Monday, 9 December 2019


Each Spawn I Die

USA 1972 Directed by George McCowan
American International Pictures/
88 Films Blu Ray Zone B

Warning: There are spoilers in here but the real thing I’m warning you about is ever attempting to watch this movie.

Wow. So I’d seen Frogs popping up quite a lot over the last few years on Twitter and when I saw the UK Blu Ray release at a ‘bargain basement’ price sporting a cover depicting a giant frog with a human hand in it’s mouth, hovering over a woman drowning in quicksand, I was pretty sure that this would be the kind of ‘so bad it’s good’ movie that I like to look at every now and again. Alas, having now seen it and finding it to be, so bad it’s nearly unwatchable in its dullness, I can’t help but think that the company putting this one out should be paying their customers to watch this one.

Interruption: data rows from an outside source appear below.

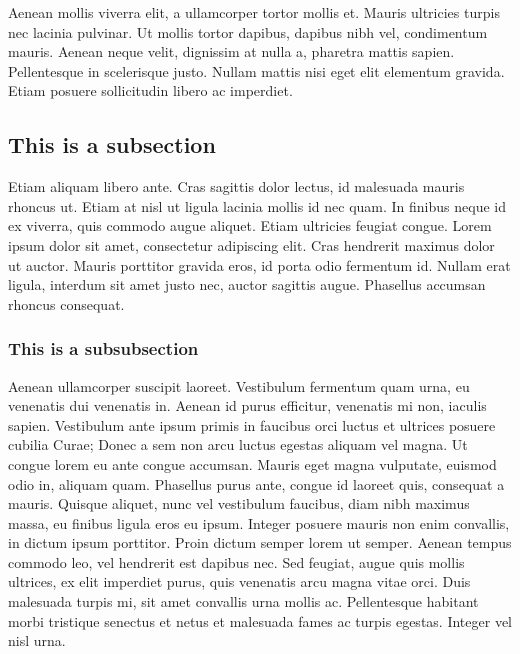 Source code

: Aenean mollis viverra elit, a ullamcorper tortor mollis et. Mauris ultricies turpis nec lacinia pulvinar. Ut mollis tortor dapibus, dapibus nibh vel, condimentum mauris. Aenean neque velit, dignissim at nulla a, pharetra mattis sapien. Pellentesque in scelerisque justo. Nullam mattis nisi eget elit elementum gravida. Etiam posuere sollicitudin libero ac imperdiet.

\subsection{This is a subsection}
Etiam aliquam libero ante. Cras sagittis dolor lectus, id malesuada mauris rhoncus ut. Etiam at nisl ut ligula lacinia mollis id nec quam. In finibus neque id ex viverra, quis commodo augue aliquet. Etiam ultricies feugiat congue. Lorem ipsum dolor sit amet, consectetur adipiscing elit. Cras hendrerit maximus dolor ut auctor. Mauris porttitor gravida eros, id porta odio fermentum id. Nullam erat ligula, interdum sit amet justo nec, auctor sagittis augue. Phasellus accumsan rhoncus consequat.

\subsubsection{This is a subsubsection}
Aenean ullamcorper suscipit laoreet. Vestibulum fermentum quam urna, eu venenatis dui venenatis in. Aenean id purus efficitur, venenatis mi non, iaculis sapien. Vestibulum ante ipsum primis in faucibus orci luctus et ultrices posuere cubilia Curae; Donec a sem non arcu luctus egestas aliquam vel magna. Ut congue lorem eu ante congue accumsan. Mauris eget magna vulputate, euismod odio in, aliquam quam. Phasellus purus ante, congue id laoreet quis, consequat a mauris. Quisque aliquet, nunc vel vestibulum faucibus, diam nibh maximus massa, eu finibus ligula eros eu ipsum. Integer posuere mauris non enim convallis, in dictum ipsum porttitor. Proin dictum semper lorem ut semper. Aenean tempus commodo leo, vel hendrerit est dapibus nec. Sed feugiat, augue quis mollis ultrices, ex elit imperdiet purus, quis venenatis arcu magna vitae orci. Duis malesuada turpis mi, sit amet convallis urna mollis ac. Pellentesque habitant morbi tristique senectus et netus et malesuada fames ac turpis egestas. Integer vel nisl urna.

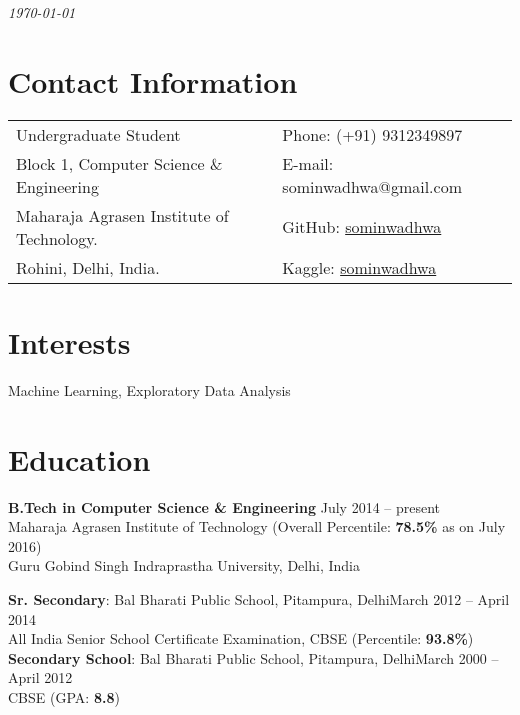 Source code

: \documentclass[margin,line]{res}
\begin{document}
 \hfill {\em \today}

\begin{resume}
\section{\sc Contact Information}

\vspace{.025in}
\begin{tabular}{@{}p{3.5in}p{3in}}
Undergraduate Student             & {Phone:}  (+91) 9312349897 \\
Block 1, Computer Science \& Engineering 
 & {E-mail:}  {\color{blue}sominwadhwa@gmail.com} \\
Maharaja Agrasen Institute of Technology. & {GitHub:} {\href{https://github.com/sominwadhwa}{\color{blue}sominwadhwa}}\\
Rohini, Delhi, India.  & {Kaggle:} {\href{https://kaggle.com/sominwadhwa}{\color{blue} sominwadhwa}} \\
\end{tabular}
\section{\sc Interests}
Machine Learning, Exploratory Data Analysis

\section{\sc Education}
{\bf B.Tech in Computer Science \& Engineering} \hfill July 2014 -- present\\
Maharaja Agrasen Institute of Technology \hfill(Overall Percentile: {\bf 78.5\%} as on July 2016)\\
Guru Gobind Singh Indraprastha University, Delhi, India

{\bf Sr. Secondary}: Bal Bharati Public School, Pitampura, Delhi\hfill March 2012 -- April 2014\\
All India Senior School Certificate Examination, CBSE \hfill(Percentile: {\bf 93.8\%})\\
{\bf Secondary School}: Bal Bharati Public School, Pitampura, Delhi\hfill March 2000 -- April 2012\\
CBSE \hfill(GPA: {\bf 8.8})


\end{resume}
\end{document}
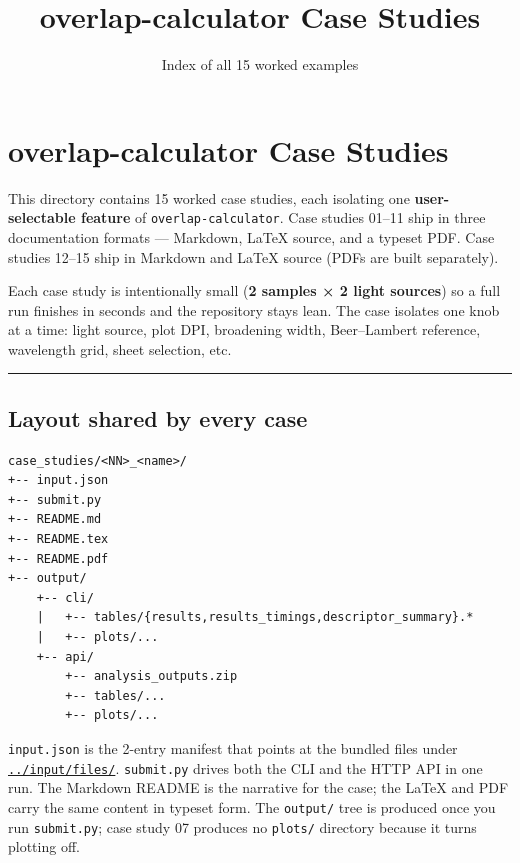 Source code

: \documentclass[
  11pt,
]{article}
\title{overlap-calculator Case Studies}
\subtitle{Index of all 15 worked examples}
\author{}
\date{}
\begin{document}
\maketitle

{
\hypersetup{linkcolor=}
\setcounter{tocdepth}{2}
\tableofcontents
}
\hypertarget{overlap-calculator-case-studies}{
\section{overlap-calculator Case
Studies}\label{overlap-calculator-case-studies}}

This directory contains 15 worked case studies, each isolating one
\textbf{user-selectable feature} of \texttt{overlap-calculator}. Case
studies 01--11 ship in three documentation formats --- Markdown, LaTeX
source, and a typeset PDF. Case studies 12--15 ship in Markdown and
LaTeX source (PDFs are built separately).

Each case study is intentionally small (\textbf{2 samples × 2 light
sources}) so a full run finishes in seconds and the repository stays
lean. The case isolates one knob at a time: light source, plot DPI,
broadening width, Beer--Lambert reference, wavelength grid, sheet
selection, etc.

\begin{center}\rule{0.5\linewidth}{0.5pt}\end{center}

\hypertarget{layout-shared-by-every-case}{
\subsection{Layout shared by every
case}\label{layout-shared-by-every-case}}

\begin{verbatim}
case_studies/<NN>_<name>/
+-- input.json
+-- submit.py
+-- README.md
+-- README.tex
+-- README.pdf
+-- output/
    +-- cli/
    |   +-- tables/{results,results_timings,descriptor_summary}.*
    |   +-- plots/...
    +-- api/
        +-- analysis_outputs.zip
        +-- tables/...
        +-- plots/...
\end{verbatim}

\texttt{input.json} is the 2-entry manifest that points at the bundled
files under
\href{https://github.com/pinarsyt/overlap-calculator/blob/main/input/files}{\texttt{../input/files/}}.
\texttt{submit.py} drives both the CLI and the HTTP API in one run. The
Markdown README is the narrative for the case; the LaTeX and PDF carry
the same content in typeset form. The \texttt{output/} tree is produced
once you run \texttt{submit.py}; case study 07 produces no
\texttt{plots/} directory because it turns plotting off.
\end{document}
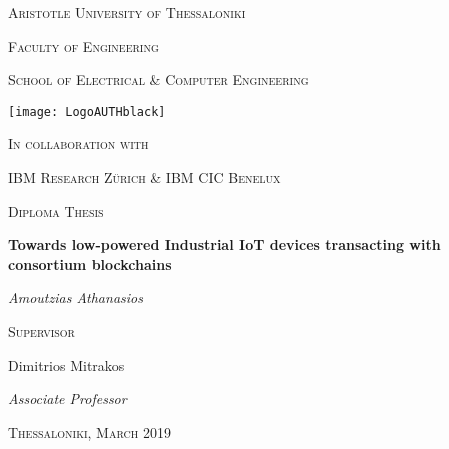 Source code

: \begin{titlepage}
	\centering
	{\scshape\Large Aristotle University of Thessaloniki \par}
	{\scshape\Large Faculty of Engineering \par}
    {\scshape\Large School of Electrical \& Computer Engineering \par}
	\vspace{0.5cm}
	\texttt{[image: LogoAUTHblack]} \par
	\vspace{1cm}
	{\scshape In collaboration with \par}
	\label{r}
	{\scshape\large IBM Research Zürich \& IBM CIC Benelux \par}
	\vspace{0.5cm}
	{\scshape\Large Diploma Thesis \par}
	\vspace{0.3cm}
	{\huge\bfseries Towards low-powered Industrial IoT devices transacting with consortium blockchains\par} 
	\vspace{2cm}
	{\Large\itshape Amoutzias Athanasios \par}
	\vfill
	{\scshape\large Supervisor \par}
	{\large Dimitrios Mitrakos \par}
	{\large \textit{Associate Professor}}
	\vfill
	
	\vfill
	{\scshape\large Thessaloniki, March 2019\par}
\end{titlepage} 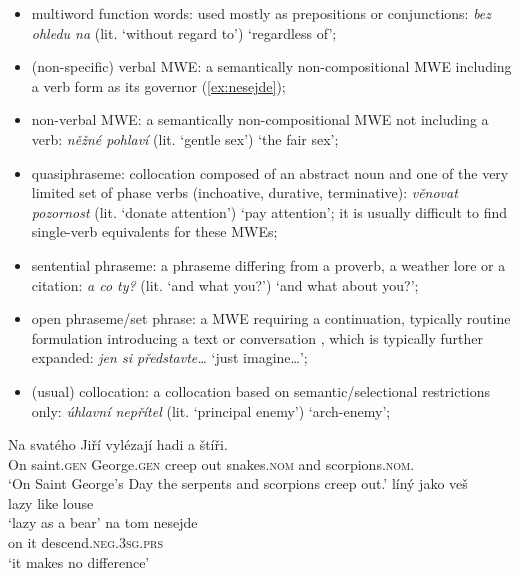 \documentclass[output=paper,colorlinks,citecolor=brown]{langscibook}
\begin{document}
\begin{itemize}
\begin{itemize}
    \item multiword function words: used mostly as prepositions or conjunctions: \emph{bez ohledu na} (lit. `without regard to') ‘regardless of’;


    \item (non-specific) verbal MWE: a semantically non-compositional MWE
including a verb form as its governor (\ref{ex:nesejde});
    \item non-verbal MWE: a semantically non-compositional MWE not
including a verb: \emph{něžné pohlaví} (lit. `gentle sex') ‘the fair sex’;


    \item quasiphraseme: 
    collocation composed of an abstract noun and one of the very limited set of phase verbs (inchoative, durative, terminative): \emph{věnovat pozornost} (lit. `donate attention') ‘pay attention’; it is usually difficult to find single-verb equivalents for these MWEs;
    
    \item sentential phraseme: a phraseme differing from a proverb, a weather
lore or a citation: \emph{a co ty?} (lit. `and what you?') ‘and what about you?’;
    \item open phraseme\slash set phrase: a MWE requiring a continuation, typically routine formulation introducing a text or conversation \citep{Coulmas:ed:1981, Aijmer:1996}, which is typically further expanded: \emph{jen si představte\ldots} ‘just imagine\ldots’;

    \item (usual) collocation: a collocation based on semantic/selectional 
    restrictions only: \emph{úhlavní nepřítel} (lit. `principal enemy') ‘arch-enemy’;

\end{itemize}

\ea \label{ex:jiri}
\gll 
Na svatého Jiří vylézají hadi a štíři.\\
On saint.\textsc{gen} George.\textsc{gen} {creep out} snakes.\textsc{nom} and scorpions.\textsc{nom}.\\
\glt ‘On Saint George's Day the serpents and scorpions creep out.’
\ex \label{ex:ves}
\gll líný jako veš\\
     lazy like louse\\
\glt `lazy as a bear'
\ex \label{ex:nesejde}
\gll na tom nesejde\\
     on it descend.\textsc{neg}.\textsc{3sg.prs}\\
\glt `it makes no difference'
\z


\end{itemize}
\end{document}
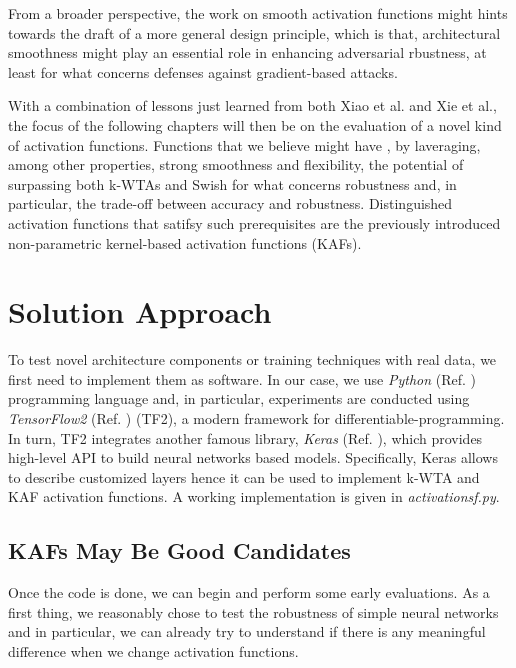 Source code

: \documentclass[LaM,binding=0.6cm]{./packages/sapthesis/sapthesis}
\begin{document}
    From a broader perspective, the work on smooth activation functions might
    hints towards the draft of a more general design principle, which is that,
    architectural smoothness might play an essential role in enhancing 
    adversarial rbustness, at least for what concerns defenses against 
    gradient-based attacks.

    With a combination of lessons just learned from both Xiao et al. and
    Xie et al., the focus of the following chapters will then be on the evaluation
    of a novel kind of activation functions. Functions that we believe might have 
    , by laveraging, among other properties, strong smoothness
    and flexibility, the potential of surpassing both k-WTAs and Swish 
    for what concerns robustness and, in particular, the trade-off
    between accuracy and robustness. Distinguished activation functions that 
    satifsy such prerequisites are the previously introduced non-parametric 
    kernel-based activation functions (KAFs). 



\chapter{Solution Approach}

    \label{swenv}
    To test novel architecture components or training techniques with real data, we first need to implement them as software. In our case, 
    we use \textit{Python} (Ref. ) programming language and, in particular, experiments are conducted using \textit{TensorFlow2} (Ref. ) (TF2), a modern 
    framework for differentiable-programming. In turn, TF2 integrates another famous library, \textit{Keras} (Ref. ), which provides high-level 
    API to build neural networks based models. Specifically, Keras allows to describe customized layers hence it can be used to implement k-WTA and KAF
    activation functions. A working implementation is given in \textit{activationsf.py}.

    \section{KAFs May Be Good Candidates}

        Once the code is done, we can begin and perform some early evaluations. As a first thing, we reasonably chose to test the robustness of simple neural 
        networks and in particular, we can already try to understand if there is any meaningful difference when we change activation functions.
\end{document}
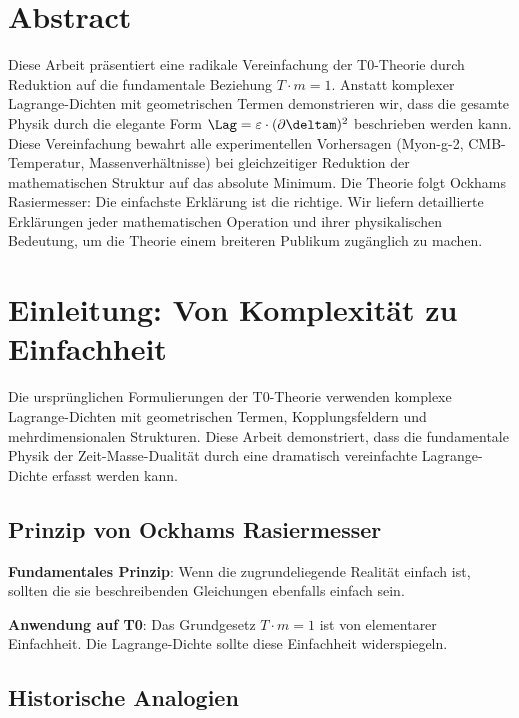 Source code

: \hfuzz=200pt
\allowdisplaybreaks

\section*{Abstract}
		Diese Arbeit präsentiert eine radikale Vereinfachung der T0-Theorie durch Reduktion auf die fundamentale Beziehung $T \cdot m = 1$. Anstatt komplexer Lagrange-Dichten mit geometrischen Termen demonstrieren wir, dass die gesamte Physik durch die elegante Form $\Lag = \varepsilon \cdot (\partial \deltam)^2$ beschrieben werden kann. Diese Vereinfachung bewahrt alle experimentellen Vorhersagen (Myon-g-2, CMB-Temperatur, Massenverhältnisse) bei gleichzeitiger Reduktion der mathematischen Struktur auf das absolute Minimum. Die Theorie folgt Ockhams Rasiermesser: Die einfachste Erklärung ist die richtige. Wir liefern detaillierte Erklärungen jeder mathematischen Operation und ihrer physikalischen Bedeutung, um die Theorie einem breiteren Publikum zugänglich zu machen.

	

	\section{Einleitung: Von Komplexität zu Einfachheit}
	
	Die ursprünglichen Formulierungen der T0-Theorie verwenden komplexe Lagrange-Dichten mit geometrischen Termen, Kopplungsfeldern und mehrdimensionalen Strukturen. Diese Arbeit demonstriert, dass die fundamentale Physik der Zeit-Masse-Dualität durch eine dramatisch vereinfachte Lagrange-Dichte erfasst werden kann.
	
	\subsection{Prinzip von Ockhams Rasiermesser}
	
	\begin{tcolorbox}[colback=blue!5!white,colframe=blue!75!black,title=Ockhams Rasiermesser in der Physik]
		\textbf{Fundamentales Prinzip}: Wenn die zugrundeliegende Realität einfach ist, sollten die sie beschreibenden Gleichungen ebenfalls einfach sein.
		
		\textbf{Anwendung auf T0}: Das Grundgesetz $T \cdot m = 1$ ist von elementarer Einfachheit. Die Lagrange-Dichte sollte diese Einfachheit widerspiegeln.
	\end{tcolorbox}
	
	\subsection{Historische Analogien}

Okay, so first things first... it’s kind of a curio in that it features two legendary actors, one nearing the end of his big screen release career and another who had only been acting for around five years when this thing was made. So on the one hand we have Ray Milland playing Jason Crockett as the head of a rich family who gather for a couple of weeks every year for his birthday in his island mansion in Florida... and on the other hand we have a young Sam Elliot, playing a freelance eco photographer with the unlikely name of Pickett Smith. It’s Smith who we trail through an extended credits sequence as he rides his canoe around the swamps and waters of the island as he takes photographs depicting the evils of human pollution and its effects on the local ecology. Little does he know that the local ecosystem is about to bite back hard on human kind... oh wait... let me be straight about this in a way that the people who marketed this film aren’t... Little does he know that the local ecosystem is about to mostly mind its own business while people seem to just die around it in completely avoidable and preventable ways.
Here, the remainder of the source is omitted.